# Cypripedium macranthum



## Berthold (May 7, 2012)

Seeds collected in the Altai mountains/Russia in 1995


----------



## W. Beetus (May 7, 2012)

Great, dark color!


----------



## monocotman (May 7, 2012)

Fantastic colour!
David


----------



## tocarmar (May 7, 2012)

They look sick!! Send them too me to nurse them back to health!!  Very nice!! If you have extra pollen I could use it!!


----------



## Dido (May 7, 2012)

Nice one Berthold, like them


----------



## KyushuCalanthe (May 7, 2012)

Nice - someone needs to hybridize these deeper colored C. macranthos with larger flowered species like C. tibeticum or C. macranthos "hoteiatsumorianum" then back crossing it to Sabine or a large dark C. x ventricosum.
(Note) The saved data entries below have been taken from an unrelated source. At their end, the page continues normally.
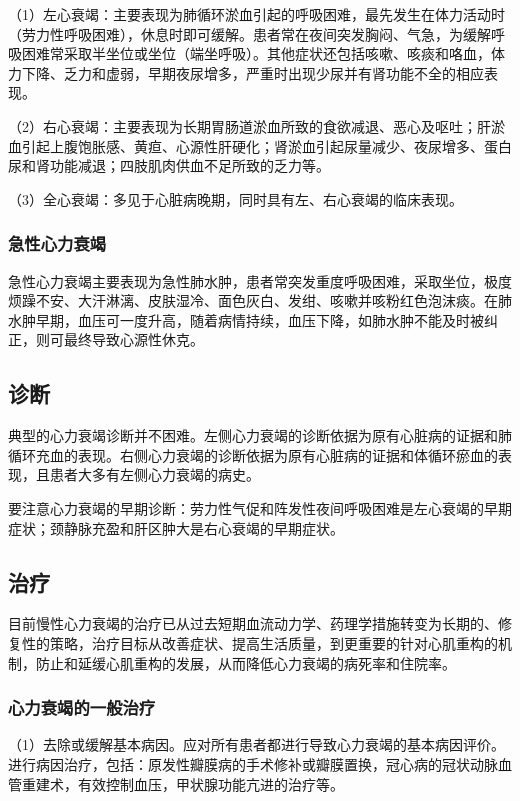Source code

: （1）左心衰竭：主要表现为肺循环淤血引起的呼吸困难，最先发生在体力活动时（劳力性呼吸困难），休息时即可缓解。患者常在夜间突发胸闷、气急，为缓解呼吸困难常采取半坐位或坐位（端坐呼吸）。其他症状还包括咳嗽、咳痰和咯血，体力下降、乏力和虚弱，早期夜尿增多，严重时出现少尿并有肾功能不全的相应表现。

（2）右心衰竭：主要表现为长期胃肠道淤血所致的食欲减退、恶心及呕吐；肝淤血引起上腹饱胀感、黄疸、心源性肝硬化；肾淤血引起尿量减少、夜尿增多、蛋白尿和肾功能减退；四肢肌肉供血不足所致的乏力等。

（3）全心衰竭：多见于心脏病晚期，同时具有左、右心衰竭的临床表现。

\subsubsection{急性心力衰竭}

急性心力衰竭主要表现为急性肺水肿，患者常突发重度呼吸困难，采取坐位，极度烦躁不安、大汗淋漓、皮肤湿冷、面色灰白、发绀、咳嗽并咳粉红色泡沫痰。在肺水肿早期，血压可一度升高，随着病情持续，血压下降，如肺水肿不能及时被纠正，则可最终导致心源性休克。

\subsection{诊断}

典型的心力衰竭诊断并不困难。左侧心力衰竭的诊断依据为原有心脏病的证据和肺循环充血的表现。右侧心力衰竭的诊断依据为原有心脏病的证据和体循环瘀血的表现，且患者大多有左侧心力衰竭的病史。

要注意心力衰竭的早期诊断：劳力性气促和阵发性夜间呼吸困难是左心衰竭的早期症状；颈静脉充盈和肝区肿大是右心衰竭的早期症状。

\subsection{治疗}

目前慢性心力衰竭的治疗已从过去短期血流动力学、药理学措施转变为长期的、修复性的策略，治疗目标从改善症状、提高生活质量，到更重要的针对心肌重构的机制，防止和延缓心肌重构的发展，从而降低心力衰竭的病死率和住院率。

\subsubsection{心力衰竭的一般治疗}

（1）去除或缓解基本病因。应对所有患者都进行导致心力衰竭的基本病因评价。进行病因治疗，包括：原发性瓣膜病的手术修补或瓣膜置换，冠心病的冠状动脉血管重建术，有效控制血压，甲状腺功能亢进的治疗等。


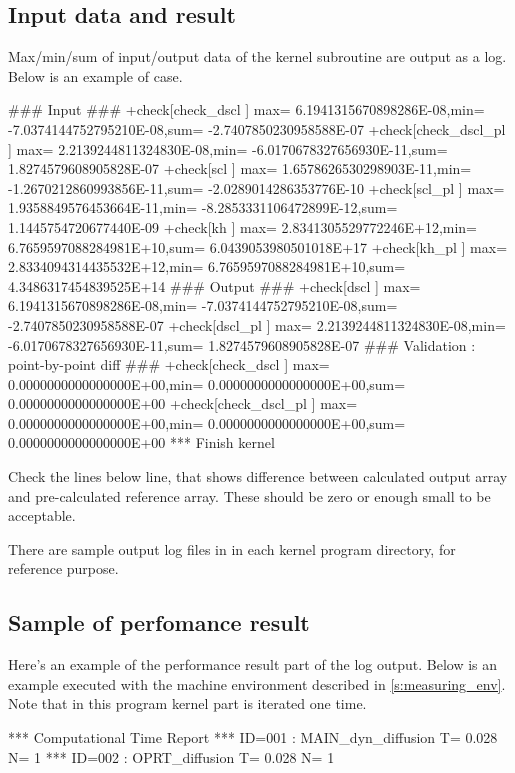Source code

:\subsection{Input data and result}

Max/min/sum of input/output data of the kernel subroutine are output as
a log.
%
Below is an example of  case.


\begin{LstLog}
 ### Input ###
 +check[check_dscl      ] max=  6.1941315670898286E-08,min= -7.0374144752795210E-08,sum= -2.7407850230958588E-07
 +check[check_dscl_pl   ] max=  2.2139244811324830E-08,min= -6.0170678327656930E-11,sum=  1.8274579608905828E-07
 +check[scl             ] max=  1.6578626530298903E-11,min= -1.2670212860993856E-11,sum= -2.0289014286353776E-10
 +check[scl_pl          ] max=  1.9358849576453664E-11,min= -8.2853331106472899E-12,sum=  1.1445754720677440E-09
 +check[kh              ] max=  2.8341305529772246E+12,min=  6.7659597088284981E+10,sum=  6.0439053980501018E+17
 +check[kh_pl           ] max=  2.8334094314435532E+12,min=  6.7659597088284981E+10,sum=  4.3486317454839525E+14
 ### Output ###
 +check[dscl            ] max=  6.1941315670898286E-08,min= -7.0374144752795210E-08,sum= -2.7407850230958588E-07
 +check[dscl_pl         ] max=  2.2139244811324830E-08,min= -6.0170678327656930E-11,sum=  1.8274579608905828E-07
 ### Validation : point-by-point diff ###
 +check[check_dscl      ] max=  0.0000000000000000E+00,min=  0.0000000000000000E+00,sum=  0.0000000000000000E+00
 +check[check_dscl_pl   ] max=  0.0000000000000000E+00,min=  0.0000000000000000E+00,sum=  0.0000000000000000E+00
 *** Finish kernel
\end{LstLog}

Check the lines below  line,
that shows difference between calculated output array and
pre-calculated reference array.
These should be zero or enough small to be acceptable.

There are sample output log files in 
in each kernel program directory, for reference purpose.


\subsection{Sample of perfomance result}

Here's an example of the performance result part of the log output.
Below is an example executed with the machine environment described in \autoref{s:measuring_env}.
%
Note that in this program kernel part is iterated one time.

\begin{LstLog}
 *** Computational Time Report
 *** ID=001 : MAIN_dyn_diffusion               T=     0.028 N=      1
 *** ID=002 : OPRT_diffusion                   T=     0.028 N=      1
\end{LstLog}

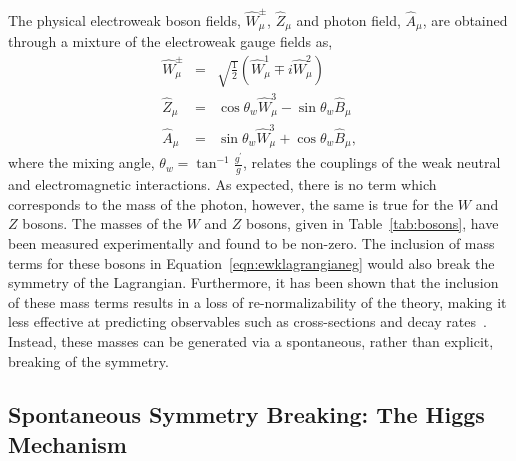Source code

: The physical electroweak boson fields, $\hat{W}_{\mu}^{\pm}$, $\hat{Z}_{\mu}$ and photon field, 
$\hat{A}_{\mu}$, are obtained through a mixture of the electroweak gauge fields as,
\begin{eqnarray}
\hat{W}_{\mu}^{\pm} & = &  \sqrt{\frac{1}{2}} \left( \hat{W}_{\mu}^{1} \mp i \hat{W}_{\mu}^{2} \right) \nonumber \\
\hat{Z}_{\mu} &  = & \cos\theta_{w} \hat{W}_{\mu}^{3} - \sin\theta_{w} \hat{B}_{\mu} \nonumber \\
\hat{A}_{\mu} &  = & \sin\theta_{w} \hat{W}_{\mu}^{3} + \cos\theta_{w} \hat{B}_{\mu},
\label{eqn:ewkbosons}
\end{eqnarray}
where the mixing angle, $\theta_{w} = \tan^{-1}{\frac{g^{\prime}}{g}}$, relates
the couplings of the weak neutral and electromagnetic interactions.
As expected, there is no term which corresponds to the mass of the photon, however,
the same is true for the $W$ and $Z$ bosons. The masses of the $W$ and $Z$ bosons, 
given in Table~\ref{tab:bosons}, have been measured experimentally and found to be 
non-zero. The inclusion of mass terms for these bosons in Equation~\ref{eqn:ewklagrangianeg} 
would also break the symmetry of the Lagrangian. Furthermore, it has been shown that the inclusion
of these mass terms results in a loss of re-normalizability of the theory, making it  
less effective at predicting observables such as cross-sections and decay rates~\citep{halzen}.
Instead, these masses can be generated via a spontaneous, rather than explicit, 
breaking of the symmetry.

\subsection{Spontaneous Symmetry Breaking: The Higgs Mechanism}

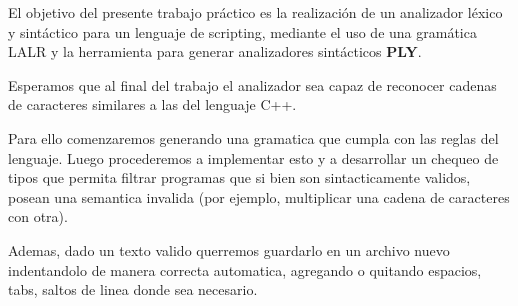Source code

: El objetivo del presente trabajo práctico es la realización de un analizador léxico y sintáctico para un lenguaje de scripting, mediante el uso de una gramática LALR y la herramienta para generar analizadores sintácticos \textbf{PLY}.

Esperamos que al final del trabajo el analizador sea capaz de reconocer cadenas de caracteres similares a las del lenguaje C++.

Para ello comenzaremos generando una gramatica que cumpla con las reglas del lenguaje. Luego procederemos a implementar esto y a desarrollar un chequeo de tipos que permita filtrar programas que si bien son sintacticamente validos, posean una semantica invalida (por ejemplo, multiplicar una cadena de caracteres con otra).

Ademas, dado un texto valido querremos guardarlo en un archivo nuevo indentandolo de manera correcta automatica, agregando o quitando espacios, tabs, saltos de linea donde sea necesario.

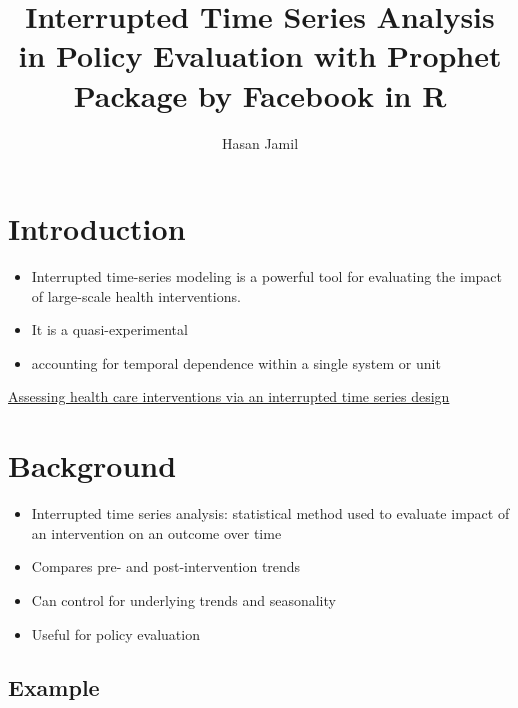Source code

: \documentclass[
  letterpaper,
  DIV=11,
  numbers=noendperiod]{scrartcl}
\title{Interrupted Time Series Analysis in Policy Evaluation with
Prophet Package by Facebook in R}
\author{Hasan Jamil}
\date{}
\providecommand{\tightlist}{%
  \setlength{\itemsep}{0pt}\setlength{\parskip}{0pt}}\usepackage{longtable,booktabs,array}
\begin{document}
\maketitle
\ifdefined\Shaded\renewenvironment{Shaded}{\begin{tcolorbox}[interior hidden, breakable, enhanced, boxrule=0pt, borderline west={3pt}{0pt}{shadecolor}, sharp corners, frame hidden]}{\end{tcolorbox}}\fi

\hypertarget{introduction}{%
\section{Introduction}\label{introduction}}

\begin{itemize}
\tightlist
\item
  Interrupted time-series modeling is a powerful tool for evaluating the
  impact of large-scale health interventions.
\item
  It is a quasi-experimental
\item
  accounting for temporal dependence within a single system or unit
\end{itemize}

\href{https://pubmed.ncbi.nlm.nih.gov/30616298/}{Assessing health care
interventions via an interrupted time series design}

\hypertarget{background}{%
\section{Background}\label{background}}

\begin{itemize}
\tightlist
\item
  Interrupted time series analysis: statistical method used to evaluate
  impact of an intervention on an outcome over time
\item
  Compares pre- and post-intervention trends
\item
  Can control for underlying trends and seasonality
\item
  Useful for policy evaluation
\end{itemize}

\hypertarget{example}{%
\subsection{Example}\label{example}}
\end{document}
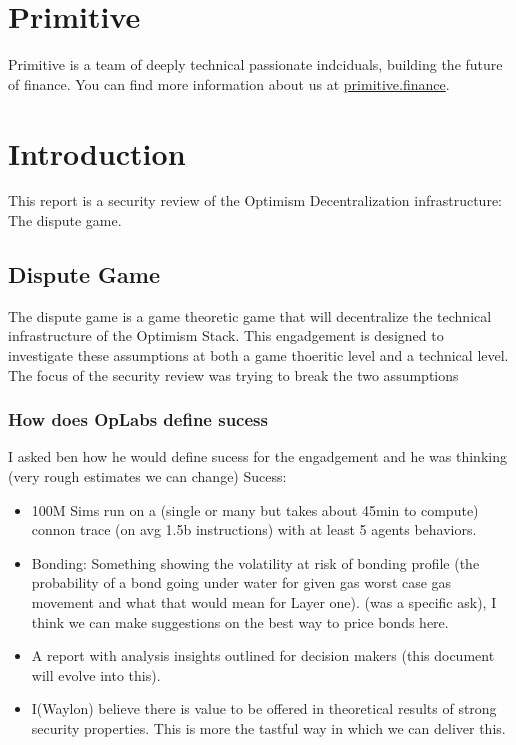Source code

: \section{Primitive}\label{primitive}

Primitive is a team of deeply technical passionate indciduals, building
the future of finance.
You can find more information about us at \href{https://primitive.finance}{primitive.finance}.

\section{Introduction}\label{introduction}

This report is a security review of the Optimism Decentralization infrastructure: The dispute game.

\subsection{Dispute Game}\label{dispute-game}

The dispute game is a game theoretic game that will decentralize the technical infrastructure of the Optimism Stack.
This engadgement is designed to investigate these assumptions at both a game thoeritic level and a technical level.
The focus of the security review was trying to break the two assumptions

\subsubsection{How does OpLabs define sucess}
I asked ben how he would define sucess for the engadgement and he was thinking (very rough estimates we can change)
Sucess: 

\begin{itemize}
  \item 100M Sims run on a (single or many but takes about 45min to compute) connon trace (on avg 1.5b instructions) with at least 5 agents behaviors.
  \item Bonding: Something showing the volatility at risk of bonding profile (the probability of a bond going under water for given gas worst case gas movement and what that would mean for Layer one). (was a specific ask), I think we can make suggestions on the best way to price bonds here.
  \item A report with analysis insights outlined for decision makers (this document will evolve into this).
  \item I(Waylon) believe there is value to be offered in theoretical results of strong security properties. This is more the tastful way in which we can deliver this.
\end{itemize}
I envision a extra large deep colored flower eventually. Of course I'd be near death by the time plants got to flowering size. Long term hybrid line development is for young people :rollhappy:


----------



## Berthold (May 7, 2012)

KyushuCalanthe said:


> Nice - someone needs to hybridize these deeper colored C. macranthos with larger flowered species like C. tibeticum or C. macranthos "hoteiatsumorianum" then back crossing it to Sabine or a large dark C. x ventricosum. I envision a extra large deep colored flower eventually. Of course I'd be near death by the time plants got to flowering size. Long term hybrid line development is for young people :rollhappy:



If such things happen I hope I will be dead. :evil:


----------



## KyushuCalanthe (May 7, 2012)

Berthold said:


> If such things happen I hope I will be dead. :evil:



Ah, you are a purist, huh? :evil:


----------



## KyushuCalanthe (May 7, 2012)

I posted this some years ago, so here it is again for those who were lucky enough to miss it the first go 'round.

It is my vision of the ultimate, HUGE, RED Cypripedium flower. I call it Cypripedium Red Rooster. Mad monkey man on the left for scale:


----------



## NYEric (May 7, 2012)

Nice. Did you grow them from seed!?!


----------



## Berthold (May 8, 2012)

NYEric said:


> Nice. Did you grow them from seed!?!



I got them as two years old just deflasked seedling. They were sowed by Walter Bongard.


----------



## tenman (May 9, 2012)

Wonderful!


----------